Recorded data
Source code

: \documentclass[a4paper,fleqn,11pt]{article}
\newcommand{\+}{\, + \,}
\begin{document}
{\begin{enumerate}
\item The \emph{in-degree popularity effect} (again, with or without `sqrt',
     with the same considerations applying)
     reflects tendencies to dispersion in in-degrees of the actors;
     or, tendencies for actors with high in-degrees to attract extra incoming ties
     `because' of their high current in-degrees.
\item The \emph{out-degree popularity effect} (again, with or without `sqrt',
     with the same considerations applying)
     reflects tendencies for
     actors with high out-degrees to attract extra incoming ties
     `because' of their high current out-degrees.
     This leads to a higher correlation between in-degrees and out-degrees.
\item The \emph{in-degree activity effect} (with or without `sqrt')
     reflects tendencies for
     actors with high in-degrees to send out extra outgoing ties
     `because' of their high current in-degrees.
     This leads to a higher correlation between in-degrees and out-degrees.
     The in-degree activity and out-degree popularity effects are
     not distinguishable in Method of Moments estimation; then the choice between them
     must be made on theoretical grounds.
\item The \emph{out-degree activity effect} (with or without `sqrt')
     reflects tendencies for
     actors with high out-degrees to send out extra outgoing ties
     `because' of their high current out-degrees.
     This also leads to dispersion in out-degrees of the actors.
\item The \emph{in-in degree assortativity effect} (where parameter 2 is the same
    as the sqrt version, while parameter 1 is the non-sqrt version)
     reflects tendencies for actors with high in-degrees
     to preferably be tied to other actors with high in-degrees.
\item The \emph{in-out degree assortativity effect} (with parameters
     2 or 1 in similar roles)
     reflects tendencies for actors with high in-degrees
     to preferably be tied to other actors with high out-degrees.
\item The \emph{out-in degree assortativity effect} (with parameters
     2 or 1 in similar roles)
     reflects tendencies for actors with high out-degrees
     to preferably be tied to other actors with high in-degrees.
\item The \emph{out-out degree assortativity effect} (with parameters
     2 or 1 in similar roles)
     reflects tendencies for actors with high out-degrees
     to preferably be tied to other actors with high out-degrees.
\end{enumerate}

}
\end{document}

■ Problem to solve:
Go through the entries and copy each line holding the string "ties".

■ Output for this task:
     or, tendencies for actors with high in-degrees to attract extra incoming ties
     actors with high out-degrees to attract extra incoming ties
     actors with high in-degrees to send out extra outgoing ties
     actors with high out-degrees to send out extra outgoing ties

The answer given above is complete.